◆ **Action item**
Every line of the listing must be reproduced as it stands. Leave the images behind.

++++++++++

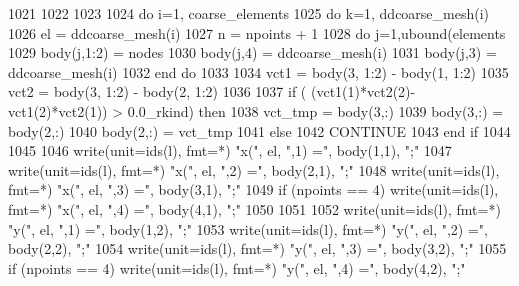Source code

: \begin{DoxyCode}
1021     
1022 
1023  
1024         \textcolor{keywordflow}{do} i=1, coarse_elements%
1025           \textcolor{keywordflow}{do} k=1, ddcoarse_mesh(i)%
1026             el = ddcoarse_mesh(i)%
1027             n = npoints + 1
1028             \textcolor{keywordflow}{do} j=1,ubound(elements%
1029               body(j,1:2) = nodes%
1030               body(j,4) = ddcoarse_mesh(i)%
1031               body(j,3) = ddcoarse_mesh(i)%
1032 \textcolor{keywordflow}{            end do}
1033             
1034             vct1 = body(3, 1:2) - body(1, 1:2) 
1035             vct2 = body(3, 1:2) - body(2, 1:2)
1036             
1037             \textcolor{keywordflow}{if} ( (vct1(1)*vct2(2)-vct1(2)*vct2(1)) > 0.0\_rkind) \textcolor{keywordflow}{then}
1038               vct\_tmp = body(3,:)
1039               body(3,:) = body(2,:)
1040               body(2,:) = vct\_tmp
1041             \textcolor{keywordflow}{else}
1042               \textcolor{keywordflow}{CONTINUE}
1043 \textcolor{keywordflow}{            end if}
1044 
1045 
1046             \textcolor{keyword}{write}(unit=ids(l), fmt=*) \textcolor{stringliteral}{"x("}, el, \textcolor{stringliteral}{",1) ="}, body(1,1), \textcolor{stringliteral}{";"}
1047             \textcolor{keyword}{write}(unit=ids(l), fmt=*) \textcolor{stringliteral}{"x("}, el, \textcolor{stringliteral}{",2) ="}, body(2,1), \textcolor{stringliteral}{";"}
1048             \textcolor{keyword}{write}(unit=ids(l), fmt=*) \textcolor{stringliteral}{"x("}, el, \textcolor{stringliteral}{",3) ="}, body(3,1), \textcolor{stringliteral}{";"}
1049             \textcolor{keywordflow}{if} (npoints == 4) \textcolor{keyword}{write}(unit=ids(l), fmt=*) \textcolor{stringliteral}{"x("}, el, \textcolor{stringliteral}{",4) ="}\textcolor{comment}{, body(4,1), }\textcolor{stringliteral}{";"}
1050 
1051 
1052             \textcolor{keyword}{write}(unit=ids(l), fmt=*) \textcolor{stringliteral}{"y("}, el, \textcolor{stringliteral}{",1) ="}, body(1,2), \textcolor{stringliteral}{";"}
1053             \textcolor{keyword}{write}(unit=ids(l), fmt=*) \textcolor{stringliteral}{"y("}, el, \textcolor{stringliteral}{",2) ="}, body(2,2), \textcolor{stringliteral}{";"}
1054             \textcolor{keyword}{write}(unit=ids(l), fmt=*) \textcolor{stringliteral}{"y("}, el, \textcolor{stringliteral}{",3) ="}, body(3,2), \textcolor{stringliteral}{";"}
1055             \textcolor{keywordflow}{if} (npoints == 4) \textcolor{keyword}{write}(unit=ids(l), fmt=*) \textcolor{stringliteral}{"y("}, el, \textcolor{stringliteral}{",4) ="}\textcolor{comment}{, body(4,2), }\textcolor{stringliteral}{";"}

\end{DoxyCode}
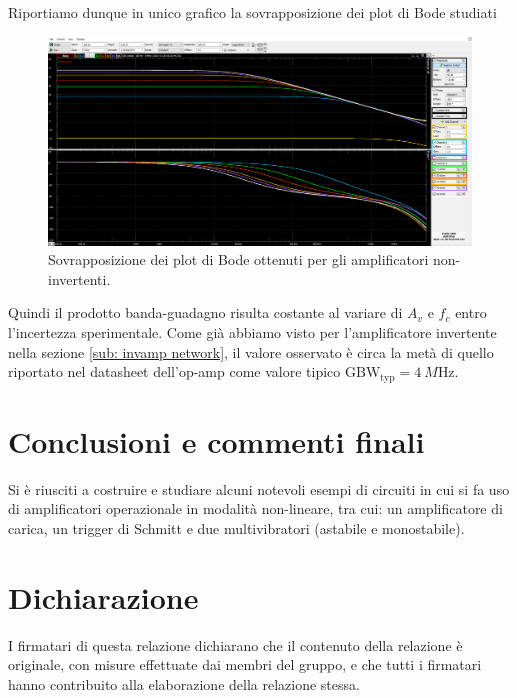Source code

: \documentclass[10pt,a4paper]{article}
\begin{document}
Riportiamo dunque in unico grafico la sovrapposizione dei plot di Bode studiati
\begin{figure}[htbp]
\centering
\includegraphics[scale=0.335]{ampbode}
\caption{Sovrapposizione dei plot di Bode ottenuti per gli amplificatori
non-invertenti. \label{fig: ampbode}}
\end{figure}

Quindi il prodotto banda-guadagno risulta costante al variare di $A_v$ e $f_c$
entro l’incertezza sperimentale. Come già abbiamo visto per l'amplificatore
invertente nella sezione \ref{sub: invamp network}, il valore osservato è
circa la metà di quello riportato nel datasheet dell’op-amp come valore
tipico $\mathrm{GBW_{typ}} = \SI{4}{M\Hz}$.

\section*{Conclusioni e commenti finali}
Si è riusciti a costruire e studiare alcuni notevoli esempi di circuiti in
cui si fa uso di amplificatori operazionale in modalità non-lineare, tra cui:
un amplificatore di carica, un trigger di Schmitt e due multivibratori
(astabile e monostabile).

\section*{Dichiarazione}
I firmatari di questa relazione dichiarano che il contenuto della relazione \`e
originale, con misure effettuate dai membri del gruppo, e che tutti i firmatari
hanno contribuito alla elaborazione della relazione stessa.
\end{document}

++++++++++

◆ **Answer section**
Source code

: \begin{DoxyCode}
1021     
1022 
1023  
1024         \textcolor{keywordflow}{do} i=1, coarse_elements%
1025           \textcolor{keywordflow}{do} k=1, ddcoarse_mesh(i)%
1026             el = ddcoarse_mesh(i)%
1027             n = npoints + 1
1028             \textcolor{keywordflow}{do} j=1,ubound(elements%
1029               body(j,1:2) = nodes%
1030               body(j,4) = ddcoarse_mesh(i)%
1031               body(j,3) = ddcoarse_mesh(i)%
1032 \textcolor{keywordflow}{            end do}
1033             
1034             vct1 = body(3, 1:2) - body(1, 1:2) 
1035             vct2 = body(3, 1:2) - body(2, 1:2)
1036             
1037             \textcolor{keywordflow}{if} ( (vct1(1)*vct2(2)-vct1(2)*vct2(1)) > 0.0\_rkind) \textcolor{keywordflow}{then}
1038               vct\_tmp = body(3,:)
1039               body(3,:) = body(2,:)
1040               body(2,:) = vct\_tmp
1041             \textcolor{keywordflow}{else}
1042               \textcolor{keywordflow}{CONTINUE}
1043 \textcolor{keywordflow}{            end if}
1044 
1045 
1046             \textcolor{keyword}{write}(unit=ids(l), fmt=*) \textcolor{stringliteral}{"x("}, el, \textcolor{stringliteral}{",1) ="}, body(1,1), \textcolor{stringliteral}{";"}
1047             \textcolor{keyword}{write}(unit=ids(l), fmt=*) \textcolor{stringliteral}{"x("}, el, \textcolor{stringliteral}{",2) ="}, body(2,1), \textcolor{stringliteral}{";"}
1048             \textcolor{keyword}{write}(unit=ids(l), fmt=*) \textcolor{stringliteral}{"x("}, el, \textcolor{stringliteral}{",3) ="}, body(3,1), \textcolor{stringliteral}{";"}
1049             \textcolor{keywordflow}{if} (npoints == 4) \textcolor{keyword}{write}(unit=ids(l), fmt=*) \textcolor{stringliteral}{"x("}, el, \textcolor{stringliteral}{",4) ="}\textcolor{comment}{, body(4,1), }\textcolor{stringliteral}{";"}
1050 
1051 
1052             \textcolor{keyword}{write}(unit=ids(l), fmt=*) \textcolor{stringliteral}{"y("}, el, \textcolor{stringliteral}{",1) ="}, body(1,2), \textcolor{stringliteral}{";"}
1053             \textcolor{keyword}{write}(unit=ids(l), fmt=*) \textcolor{stringliteral}{"y("}, el, \textcolor{stringliteral}{",2) ="}, body(2,2), \textcolor{stringliteral}{";"}
1054             \textcolor{keyword}{write}(unit=ids(l), fmt=*) \textcolor{stringliteral}{"y("}, el, \textcolor{stringliteral}{",3) ="}, body(3,2), \textcolor{stringliteral}{";"}
1055             \textcolor{keywordflow}{if} (npoints == 4) \textcolor{keyword}{write}(unit=ids(l), fmt=*) \textcolor{stringliteral}{"y("}, el, \textcolor{stringliteral}{",4) ="}\textcolor{comment}{, body(4,2), }\textcolor{stringliteral}{";"}

\end{DoxyCode}
Source code

: \documentclass[10pt,a4paper]{article}
\begin{document}
Riportiamo dunque in unico grafico la sovrapposizione dei plot di Bode studiati
\begin{figure}[htbp]
\centering
\includegraphics[scale=0.335]{ampbode}
\caption{Sovrapposizione dei plot di Bode ottenuti per gli amplificatori
non-invertenti. \label{fig: ampbode}}
\end{figure}

Quindi il prodotto banda-guadagno risulta costante al variare di $A_v$ e $f_c$
entro l’incertezza sperimentale. Come già abbiamo visto per l'amplificatore
invertente nella sezione \ref{sub: invamp network}, il valore osservato è
circa la metà di quello riportato nel datasheet dell’op-amp come valore
tipico $\mathrm{GBW_{typ}} = \SI{4}{M\Hz}$.

\section*{Conclusioni e commenti finali}
Si è riusciti a costruire e studiare alcuni notevoli esempi di circuiti in
cui si fa uso di amplificatori operazionale in modalità non-lineare, tra cui:
un amplificatore di carica, un trigger di Schmitt e due multivibratori
(astabile e monostabile).

\section*{Dichiarazione}
I firmatari di questa relazione dichiarano che il contenuto della relazione \`e
originale, con misure effettuate dai membri del gruppo, e che tutti i firmatari
hanno contribuito alla elaborazione della relazione stessa.
\end{document}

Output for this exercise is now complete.